• WORK TASK:
Counting the line with "albergar los documentos)" as the last one, copy out the lines of the data exactly from the first onward.

• STORED DATA:
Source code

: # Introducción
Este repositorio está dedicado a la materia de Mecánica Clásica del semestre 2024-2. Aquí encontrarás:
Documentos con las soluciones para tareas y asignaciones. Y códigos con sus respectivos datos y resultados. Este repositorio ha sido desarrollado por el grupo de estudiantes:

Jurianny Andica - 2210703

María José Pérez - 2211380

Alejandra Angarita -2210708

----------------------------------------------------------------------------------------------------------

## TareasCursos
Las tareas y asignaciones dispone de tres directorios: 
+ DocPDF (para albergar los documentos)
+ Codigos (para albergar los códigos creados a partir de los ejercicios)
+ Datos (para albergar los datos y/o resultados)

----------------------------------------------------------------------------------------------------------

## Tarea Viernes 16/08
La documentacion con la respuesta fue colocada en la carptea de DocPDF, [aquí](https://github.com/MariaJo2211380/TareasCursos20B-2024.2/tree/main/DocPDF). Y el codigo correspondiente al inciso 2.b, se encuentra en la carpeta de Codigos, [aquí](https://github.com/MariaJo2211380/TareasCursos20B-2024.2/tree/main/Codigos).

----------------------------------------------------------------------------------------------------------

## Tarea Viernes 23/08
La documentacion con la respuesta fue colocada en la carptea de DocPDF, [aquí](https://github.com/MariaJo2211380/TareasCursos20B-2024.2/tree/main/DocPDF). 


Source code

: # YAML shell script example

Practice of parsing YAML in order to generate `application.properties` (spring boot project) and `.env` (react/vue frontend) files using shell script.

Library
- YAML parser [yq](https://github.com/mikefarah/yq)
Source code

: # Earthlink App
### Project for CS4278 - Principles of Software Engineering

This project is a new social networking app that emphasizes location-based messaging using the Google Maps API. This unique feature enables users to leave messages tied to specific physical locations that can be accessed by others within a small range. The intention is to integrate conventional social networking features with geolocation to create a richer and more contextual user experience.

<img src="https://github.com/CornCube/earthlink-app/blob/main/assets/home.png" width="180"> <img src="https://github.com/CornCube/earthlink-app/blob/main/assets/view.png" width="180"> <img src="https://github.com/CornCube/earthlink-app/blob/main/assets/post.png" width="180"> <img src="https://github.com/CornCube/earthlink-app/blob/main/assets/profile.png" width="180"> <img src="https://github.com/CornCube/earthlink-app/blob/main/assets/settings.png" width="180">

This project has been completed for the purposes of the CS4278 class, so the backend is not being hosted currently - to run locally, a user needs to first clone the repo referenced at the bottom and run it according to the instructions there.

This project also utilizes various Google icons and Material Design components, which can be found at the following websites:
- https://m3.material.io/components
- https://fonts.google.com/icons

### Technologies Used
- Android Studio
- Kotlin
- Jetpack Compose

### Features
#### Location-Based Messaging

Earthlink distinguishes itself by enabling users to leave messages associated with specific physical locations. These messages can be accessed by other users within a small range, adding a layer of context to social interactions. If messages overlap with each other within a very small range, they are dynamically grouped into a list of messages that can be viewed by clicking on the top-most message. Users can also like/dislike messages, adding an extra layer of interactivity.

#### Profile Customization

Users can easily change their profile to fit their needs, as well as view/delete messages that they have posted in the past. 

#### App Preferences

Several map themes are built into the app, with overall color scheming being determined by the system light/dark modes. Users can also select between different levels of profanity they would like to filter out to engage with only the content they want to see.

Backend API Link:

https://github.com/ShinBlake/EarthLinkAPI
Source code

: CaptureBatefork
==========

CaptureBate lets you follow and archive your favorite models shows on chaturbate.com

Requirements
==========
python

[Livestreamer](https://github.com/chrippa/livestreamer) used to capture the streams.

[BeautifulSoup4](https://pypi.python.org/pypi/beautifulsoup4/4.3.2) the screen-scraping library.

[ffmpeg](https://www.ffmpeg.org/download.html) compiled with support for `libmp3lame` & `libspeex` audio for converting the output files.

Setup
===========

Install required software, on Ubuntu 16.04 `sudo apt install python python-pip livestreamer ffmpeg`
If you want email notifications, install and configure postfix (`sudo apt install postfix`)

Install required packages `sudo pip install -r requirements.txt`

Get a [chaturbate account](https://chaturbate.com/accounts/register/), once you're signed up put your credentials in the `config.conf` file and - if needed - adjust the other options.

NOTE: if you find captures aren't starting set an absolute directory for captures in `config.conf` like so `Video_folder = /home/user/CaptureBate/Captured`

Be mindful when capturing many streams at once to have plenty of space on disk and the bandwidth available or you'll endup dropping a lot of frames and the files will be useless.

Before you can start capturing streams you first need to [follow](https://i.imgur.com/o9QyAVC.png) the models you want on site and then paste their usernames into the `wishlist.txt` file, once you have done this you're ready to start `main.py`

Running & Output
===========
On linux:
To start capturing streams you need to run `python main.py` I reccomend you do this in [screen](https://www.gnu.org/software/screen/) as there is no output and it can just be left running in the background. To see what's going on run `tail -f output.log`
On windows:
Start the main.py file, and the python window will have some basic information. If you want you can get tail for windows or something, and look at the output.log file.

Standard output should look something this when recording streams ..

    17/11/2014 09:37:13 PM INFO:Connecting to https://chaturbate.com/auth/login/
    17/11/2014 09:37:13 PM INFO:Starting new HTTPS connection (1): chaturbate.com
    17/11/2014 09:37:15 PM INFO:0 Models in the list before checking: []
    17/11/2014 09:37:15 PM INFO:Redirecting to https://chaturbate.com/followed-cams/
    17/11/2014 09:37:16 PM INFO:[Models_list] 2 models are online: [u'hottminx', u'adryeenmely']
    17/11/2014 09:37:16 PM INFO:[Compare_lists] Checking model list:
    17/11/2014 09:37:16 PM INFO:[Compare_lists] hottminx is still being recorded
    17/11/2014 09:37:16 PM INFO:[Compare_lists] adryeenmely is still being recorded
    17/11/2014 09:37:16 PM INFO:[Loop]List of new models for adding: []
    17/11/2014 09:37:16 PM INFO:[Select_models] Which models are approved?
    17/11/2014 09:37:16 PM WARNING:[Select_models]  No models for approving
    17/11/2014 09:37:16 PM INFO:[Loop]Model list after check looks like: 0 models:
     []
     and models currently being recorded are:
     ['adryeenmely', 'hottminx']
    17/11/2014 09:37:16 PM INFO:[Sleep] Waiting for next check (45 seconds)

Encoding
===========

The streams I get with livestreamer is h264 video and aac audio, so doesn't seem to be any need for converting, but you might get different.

• OUTPUT:
Source code

: # Introducción
Este repositorio está dedicado a la materia de Mecánica Clásica del semestre 2024-2. Aquí encontrarás:
Documentos con las soluciones para tareas y asignaciones. Y códigos con sus respectivos datos y resultados. Este repositorio ha sido desarrollado por el grupo de estudiantes:

Jurianny Andica - 2210703

María José Pérez - 2211380

Alejandra Angarita -2210708

----------------------------------------------------------------------------------------------------------

## TareasCursos
Las tareas y asignaciones dispone de tres directorios: 
+ DocPDF (para albergar los documentos)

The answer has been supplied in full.